Dataset entries:
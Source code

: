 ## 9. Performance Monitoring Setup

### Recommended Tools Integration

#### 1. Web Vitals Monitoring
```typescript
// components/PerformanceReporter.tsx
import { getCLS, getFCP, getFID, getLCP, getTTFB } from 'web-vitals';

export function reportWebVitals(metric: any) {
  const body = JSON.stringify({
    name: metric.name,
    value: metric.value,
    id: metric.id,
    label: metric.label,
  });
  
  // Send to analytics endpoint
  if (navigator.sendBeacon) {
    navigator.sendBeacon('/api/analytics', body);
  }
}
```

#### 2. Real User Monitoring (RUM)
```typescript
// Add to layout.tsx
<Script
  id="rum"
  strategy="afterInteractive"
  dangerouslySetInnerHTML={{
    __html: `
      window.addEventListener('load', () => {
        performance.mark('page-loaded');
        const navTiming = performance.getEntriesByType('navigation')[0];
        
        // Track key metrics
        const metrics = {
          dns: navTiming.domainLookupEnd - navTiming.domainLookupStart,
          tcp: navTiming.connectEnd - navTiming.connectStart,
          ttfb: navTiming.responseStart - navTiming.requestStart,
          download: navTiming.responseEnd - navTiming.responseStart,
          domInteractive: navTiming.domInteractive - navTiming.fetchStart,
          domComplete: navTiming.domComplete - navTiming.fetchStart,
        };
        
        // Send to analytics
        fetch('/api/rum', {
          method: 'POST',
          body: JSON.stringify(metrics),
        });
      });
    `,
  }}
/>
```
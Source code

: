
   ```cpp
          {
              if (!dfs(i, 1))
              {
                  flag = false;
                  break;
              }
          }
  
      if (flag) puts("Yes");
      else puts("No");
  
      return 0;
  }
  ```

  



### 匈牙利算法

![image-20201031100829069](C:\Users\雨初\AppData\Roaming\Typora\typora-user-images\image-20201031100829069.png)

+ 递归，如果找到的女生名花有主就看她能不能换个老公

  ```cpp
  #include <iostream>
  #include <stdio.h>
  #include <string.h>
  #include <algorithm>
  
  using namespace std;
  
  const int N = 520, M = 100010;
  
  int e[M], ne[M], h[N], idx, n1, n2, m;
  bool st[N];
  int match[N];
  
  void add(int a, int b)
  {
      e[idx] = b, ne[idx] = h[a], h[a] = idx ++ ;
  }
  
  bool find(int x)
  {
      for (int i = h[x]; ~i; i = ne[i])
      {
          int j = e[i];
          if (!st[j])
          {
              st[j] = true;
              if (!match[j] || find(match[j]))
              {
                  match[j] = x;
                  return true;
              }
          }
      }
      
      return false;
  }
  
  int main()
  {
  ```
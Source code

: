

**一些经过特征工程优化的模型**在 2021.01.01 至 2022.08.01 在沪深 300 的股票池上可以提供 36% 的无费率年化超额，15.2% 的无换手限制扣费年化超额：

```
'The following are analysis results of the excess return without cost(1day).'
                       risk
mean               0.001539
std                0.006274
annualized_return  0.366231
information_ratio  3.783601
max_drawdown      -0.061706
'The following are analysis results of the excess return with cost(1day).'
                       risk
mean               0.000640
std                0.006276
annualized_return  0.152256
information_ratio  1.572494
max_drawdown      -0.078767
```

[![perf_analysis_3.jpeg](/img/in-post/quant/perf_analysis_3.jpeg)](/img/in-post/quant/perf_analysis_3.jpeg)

--- Task goal ---
Retype all the data, changing nothing.

--- Output for this task ---
Source code

: ## 9. Performance Monitoring Setup

### Recommended Tools Integration

#### 1. Web Vitals Monitoring
```typescript
// components/PerformanceReporter.tsx
import { getCLS, getFCP, getFID, getLCP, getTTFB } from 'web-vitals';

export function reportWebVitals(metric: any) {
  const body = JSON.stringify({
    name: metric.name,
    value: metric.value,
    id: metric.id,
    label: metric.label,
  });
  
  // Send to analytics endpoint
  if (navigator.sendBeacon) {
    navigator.sendBeacon('/api/analytics', body);
  }
}
```

#### 2. Real User Monitoring (RUM)
```typescript
// Add to layout.tsx
<Script
  id="rum"
  strategy="afterInteractive"
  dangerouslySetInnerHTML={{
    __html: `
      window.addEventListener('load', () => {
        performance.mark('page-loaded');
        const navTiming = performance.getEntriesByType('navigation')[0];
        
        // Track key metrics
        const metrics = {
          dns: navTiming.domainLookupEnd - navTiming.domainLookupStart,
          tcp: navTiming.connectEnd - navTiming.connectStart,
          ttfb: navTiming.responseStart - navTiming.requestStart,
          download: navTiming.responseEnd - navTiming.responseStart,
          domInteractive: navTiming.domInteractive - navTiming.fetchStart,
          domComplete: navTiming.domComplete - navTiming.fetchStart,
        };
        
        // Send to analytics
        fetch('/api/rum', {
          method: 'POST',
          body: JSON.stringify(metrics),
        });
      });
    `,
  }}
/>
```
Source code

:
   ```cpp
          {
              if (!dfs(i, 1))
              {
                  flag = false;
                  break;
              }
          }
  
      if (flag) puts("Yes");
      else puts("No");
  
      return 0;
  }
  ```

  



### 匈牙利算法

![image-20201031100829069](C:\Users\雨初\AppData\Roaming\Typora\typora-user-images\image-20201031100829069.png)

+ 递归，如果找到的女生名花有主就看她能不能换个老公

  ```cpp
  #include <iostream>
  #include <stdio.h>
  #include <string.h>
  #include <algorithm>
  
  using namespace std;
  
  const int N = 520, M = 100010;
  
  int e[M], ne[M], h[N], idx, n1, n2, m;
  bool st[N];
  int match[N];
  
  void add(int a, int b)
  {
      e[idx] = b, ne[idx] = h[a], h[a] = idx ++ ;
  }
  
  bool find(int x)
  {
      for (int i = h[x]; ~i; i = ne[i])
      {
          int j = e[i];
          if (!st[j])
          {
              st[j] = true;
              if (!match[j] || find(match[j]))
              {
                  match[j] = x;
                  return true;
              }
          }
      }
      
      return false;
  }
  
  int main()
  {
  ```
Source code

:

**一些经过特征工程优化的模型**在 2021.01.01 至 2022.08.01 在沪深 300 的股票池上可以提供 36% 的无费率年化超额，15.2% 的无换手限制扣费年化超额：

```
'The following are analysis results of the excess return without cost(1day).'
                       risk
mean               0.001539
std                0.006274
annualized_return  0.366231
information_ratio  3.783601
max_drawdown      -0.061706
'The following are analysis results of the excess return with cost(1day).'
                       risk
mean               0.000640
std                0.006276
annualized_return  0.152256
information_ratio  1.572494
max_drawdown      -0.078767
```

[![perf_analysis_3.jpeg](/img/in-post/quant/perf_analysis_3.jpeg)](/img/in-post/quant/perf_analysis_3.jpeg)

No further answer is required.